DOS & DON’TS FOR PARENTS
• When lessons first begin, make it clear that music lessons are a long-term process. Avoid saying, “we’re going to try it” or “we’ll see how it goes after a month” or “I’m not sure how long she’ll stick with it.” Music is a language. Parents don’t give up on a child when she has difficulty speaking and ask if she wants to quit talking! Music lessons will have their difficulties, but with great communication among the teacher, parent and student, everyone will work through those together.
• Every child learns at a different pace, so please refrain from comparing your child to another. All music students have something special to give; going through a book more quickly than another is meaningless in the long term. Remember, every child can!
• Take some time to contemplate how you can best help your child. When do you dive in supportively? When do you encourage? When do you withdraw and give your child space? Be sensitive to this. Whether you have any knowledge about music is not the point here -- there is much you can do if you are not a musician.
• Stress and reward the quality, not quantity, of practice time. For more information on deep practice and how it impacts learning, read the bookThe Talent Code.

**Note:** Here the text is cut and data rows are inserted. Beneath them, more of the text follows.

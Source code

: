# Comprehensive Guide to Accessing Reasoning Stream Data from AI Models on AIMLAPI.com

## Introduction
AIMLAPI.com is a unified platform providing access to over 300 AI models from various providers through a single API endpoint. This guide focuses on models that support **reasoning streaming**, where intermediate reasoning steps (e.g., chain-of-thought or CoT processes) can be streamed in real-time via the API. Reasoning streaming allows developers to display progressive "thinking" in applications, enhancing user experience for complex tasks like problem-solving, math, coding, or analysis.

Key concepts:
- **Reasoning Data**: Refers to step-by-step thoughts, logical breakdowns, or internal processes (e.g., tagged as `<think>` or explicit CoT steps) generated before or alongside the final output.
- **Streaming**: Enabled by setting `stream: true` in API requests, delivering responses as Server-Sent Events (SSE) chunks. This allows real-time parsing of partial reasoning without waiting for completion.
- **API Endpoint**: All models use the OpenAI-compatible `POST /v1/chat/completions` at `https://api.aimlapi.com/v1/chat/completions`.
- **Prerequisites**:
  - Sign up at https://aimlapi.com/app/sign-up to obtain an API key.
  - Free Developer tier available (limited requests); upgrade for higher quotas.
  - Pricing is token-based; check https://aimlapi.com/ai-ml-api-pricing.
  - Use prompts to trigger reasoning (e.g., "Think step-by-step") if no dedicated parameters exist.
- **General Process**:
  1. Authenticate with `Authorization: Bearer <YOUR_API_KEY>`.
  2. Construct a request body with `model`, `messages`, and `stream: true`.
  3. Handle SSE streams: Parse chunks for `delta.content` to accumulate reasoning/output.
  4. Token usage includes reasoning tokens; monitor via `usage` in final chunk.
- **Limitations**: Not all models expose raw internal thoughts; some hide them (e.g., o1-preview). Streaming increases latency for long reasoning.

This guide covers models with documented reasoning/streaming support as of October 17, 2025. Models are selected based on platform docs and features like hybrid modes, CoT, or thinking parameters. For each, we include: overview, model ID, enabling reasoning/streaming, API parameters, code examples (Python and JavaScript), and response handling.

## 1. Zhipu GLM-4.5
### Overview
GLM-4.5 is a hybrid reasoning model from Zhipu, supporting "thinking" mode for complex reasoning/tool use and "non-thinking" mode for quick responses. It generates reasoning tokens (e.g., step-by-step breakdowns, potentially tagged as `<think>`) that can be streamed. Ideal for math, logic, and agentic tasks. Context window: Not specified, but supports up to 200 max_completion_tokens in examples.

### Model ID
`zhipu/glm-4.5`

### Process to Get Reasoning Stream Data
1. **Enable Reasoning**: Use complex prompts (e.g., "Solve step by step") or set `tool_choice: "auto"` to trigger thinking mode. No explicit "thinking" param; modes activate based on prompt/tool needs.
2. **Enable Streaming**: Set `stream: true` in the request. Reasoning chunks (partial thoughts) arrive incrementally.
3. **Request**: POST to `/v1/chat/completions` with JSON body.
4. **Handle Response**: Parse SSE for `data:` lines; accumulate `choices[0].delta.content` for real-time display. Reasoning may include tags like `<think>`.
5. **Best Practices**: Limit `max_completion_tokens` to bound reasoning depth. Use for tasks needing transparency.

It isn't about how long you practice, or forcing a child to sit at her piano until she gets it right.
• “Music comes to the child more naturally when there is music in his mother’s speaking voice,” said Shinichi Suzuki. So be pleasant and encouraging about your child’s practicing. Naturally, there will be occasions when you will need to be firm. But remember with “music in your voice,” coach her, guide her, but don’t police her. Having the attitude that the child gets to practice rather than having to practice can make a huge difference. It is an honor to get to practice! It is not a chore to add to the chore chart next to other dreaded responsibilities.
• When you help your child, be at her side -- not at the other end of the room or in the next room. Teach her to treat the practice session with the same respect she gives to her lesson. And, when you're next to her, the help you give will come across as true, supportive help, rather than what could be perceived as your screaming at her from two rooms away.
• During a crisis, always talk it out with your child in an atmosphere of mutual respect. If the issue is serious, you may need to discuss it with the teacher first. Allow your child to participate in the final decision so she feels that his voice has been heard. Teach her to interact constructively in group decision making. But also, keep in mind lovingly that she is the child, you are the parent and the teacher is an equal participant.
• A sense of humor is a powerful tool with which to resolve disagreements about practicing. Be patient, and try the ideas in the bookTo Learn With Love by Constance Starr.
• Always let your child feel you are proud of her achievements, even when they are small. Music lessons can be difficult at times, so celebrate every achievement! Then, and only then, get to work on the other things needing focus.
• Help your child to be able to listen to the Suzuki CD every day, and help your child to play the piano or sing every day that she eats!
• Never belittle your child’s efforts.
• Avoid making excuses in front of your teacher for not practicing, especially with young children. Since adults run the schedule of young children who cannot practice on their own, it is up to the parent to set aside that time. Privately discuss any practicing issues so that the teacher may help with them.
• Don’t despair at temporary lapses in practice. Your child will make progress in the lesson itself, although less rapidly. There may be what the teacher calls “practicing lessons” if your child has not practiced. You can read more at SaraMarieBrenner.com about the teacher’s perspective on practicing, and her patience when there is a lack of practice.
• Don’t threaten to stop her lessons if she doesn’t practice. Threats can work during periods of high motivation in music but may do the opposite during a “growing pain” period. The day may come when she will remind you of your threat and insist that you make good on it. In addition, we want to focus on positive reinforcement since the negative rarely works correctly.
• Don’t criticize your child in the presence of others, especially the teacher. The teacher focuses on building up a good relationship with your child, and your child’s loss of face with the teacher will tend to undermine this. Definitely speak with the teacher any time there is a problem. Sometimes you can even use your lesson to chat with your teacher, without the student.
• Refrain from correcting or teaching your child during the lesson. During the lesson, the teacher is working on the relationship with the child and knows what is coming next. Something may not be mentioned that needs to be fixed because there is something else coming up in that lesson. And, if the teacher disagrees with what you’re doing, you’re putting the teacher in a place of either letting it go and having something incorrect taught to the child, or correcting you in front of the child. Both can be very difficult situations, so please help the teacher not be in that spot by simply refraining from teaching your child during the music lesson.
• Your financial investment in your child’s music lessons pays its dividends through the skills he acquires over the years, not by the amount of his daily practice, nor in how much he plays for you or your guests. Remember you are giving your child a music education for his artistic use, for his self-expression, and for his pleasure. Don’t expect a child to be grateful for your sacrifices. Her gratitude will come years later when she can play and enjoy music as an adult.